Problem: Reproduce only what lies between the first line of the material below and the line containing "License. See LICENSE.md.", with both of those lines included and every line kept exact.

** Information supplied follows **

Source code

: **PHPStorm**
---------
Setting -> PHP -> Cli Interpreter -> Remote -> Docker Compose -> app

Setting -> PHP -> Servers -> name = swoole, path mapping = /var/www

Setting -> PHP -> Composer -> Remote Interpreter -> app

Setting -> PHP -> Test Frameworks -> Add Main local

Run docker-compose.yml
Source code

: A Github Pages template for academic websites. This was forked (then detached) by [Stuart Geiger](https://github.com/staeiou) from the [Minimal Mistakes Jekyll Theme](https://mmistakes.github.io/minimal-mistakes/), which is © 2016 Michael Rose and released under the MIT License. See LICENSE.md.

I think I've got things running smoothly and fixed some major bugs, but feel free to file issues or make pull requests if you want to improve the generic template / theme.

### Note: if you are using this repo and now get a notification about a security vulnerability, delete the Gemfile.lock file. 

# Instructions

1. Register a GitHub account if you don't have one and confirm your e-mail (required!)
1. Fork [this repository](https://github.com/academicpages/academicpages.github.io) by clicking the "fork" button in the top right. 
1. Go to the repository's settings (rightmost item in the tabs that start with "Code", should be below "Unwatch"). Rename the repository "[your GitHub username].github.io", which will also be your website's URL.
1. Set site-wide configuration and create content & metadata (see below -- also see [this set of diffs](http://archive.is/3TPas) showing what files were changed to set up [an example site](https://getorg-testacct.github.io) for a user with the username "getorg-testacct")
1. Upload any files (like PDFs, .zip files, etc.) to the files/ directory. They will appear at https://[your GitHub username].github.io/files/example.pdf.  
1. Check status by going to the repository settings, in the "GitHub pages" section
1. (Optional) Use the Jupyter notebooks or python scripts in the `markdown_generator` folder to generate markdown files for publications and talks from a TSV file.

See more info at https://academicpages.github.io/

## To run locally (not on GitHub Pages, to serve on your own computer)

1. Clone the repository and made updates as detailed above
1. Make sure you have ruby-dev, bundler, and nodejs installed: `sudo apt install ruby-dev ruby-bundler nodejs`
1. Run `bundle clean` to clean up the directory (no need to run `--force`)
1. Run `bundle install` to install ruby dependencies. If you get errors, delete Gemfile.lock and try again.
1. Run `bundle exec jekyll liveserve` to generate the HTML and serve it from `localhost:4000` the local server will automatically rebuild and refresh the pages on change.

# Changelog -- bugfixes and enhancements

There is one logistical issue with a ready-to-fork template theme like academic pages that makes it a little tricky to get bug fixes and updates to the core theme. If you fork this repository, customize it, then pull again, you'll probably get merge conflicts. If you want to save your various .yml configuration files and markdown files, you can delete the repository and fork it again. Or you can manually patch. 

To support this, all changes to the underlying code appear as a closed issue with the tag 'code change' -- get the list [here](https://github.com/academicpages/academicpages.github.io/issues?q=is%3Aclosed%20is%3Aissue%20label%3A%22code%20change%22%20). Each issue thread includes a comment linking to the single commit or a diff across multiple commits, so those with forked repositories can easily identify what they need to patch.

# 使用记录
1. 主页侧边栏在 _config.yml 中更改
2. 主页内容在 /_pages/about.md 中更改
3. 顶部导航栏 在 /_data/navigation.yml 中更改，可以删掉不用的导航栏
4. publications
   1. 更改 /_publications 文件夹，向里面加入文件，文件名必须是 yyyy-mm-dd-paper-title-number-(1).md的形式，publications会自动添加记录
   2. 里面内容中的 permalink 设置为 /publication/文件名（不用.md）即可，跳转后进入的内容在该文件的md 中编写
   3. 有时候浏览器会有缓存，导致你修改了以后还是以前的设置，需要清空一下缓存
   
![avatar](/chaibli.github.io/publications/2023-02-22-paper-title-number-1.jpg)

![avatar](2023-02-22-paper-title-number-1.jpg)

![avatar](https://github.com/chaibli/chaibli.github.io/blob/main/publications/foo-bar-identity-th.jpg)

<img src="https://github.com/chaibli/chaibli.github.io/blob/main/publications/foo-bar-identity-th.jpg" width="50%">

** End of Information supplied **

Output:
Source code

: **PHPStorm**
---------
Setting -> PHP -> Cli Interpreter -> Remote -> Docker Compose -> app

Setting -> PHP -> Servers -> name = swoole, path mapping = /var/www

Setting -> PHP -> Composer -> Remote Interpreter -> app

Setting -> PHP -> Test Frameworks -> Add Main local

Run docker-compose.yml
Source code

: A Github Pages template for academic websites. This was forked (then detached) by [Stuart Geiger](https://github.com/staeiou) from the [Minimal Mistakes Jekyll Theme](https://mmistakes.github.io/minimal-mistakes/), which is © 2016 Michael Rose and released under the MIT License. See LICENSE.md.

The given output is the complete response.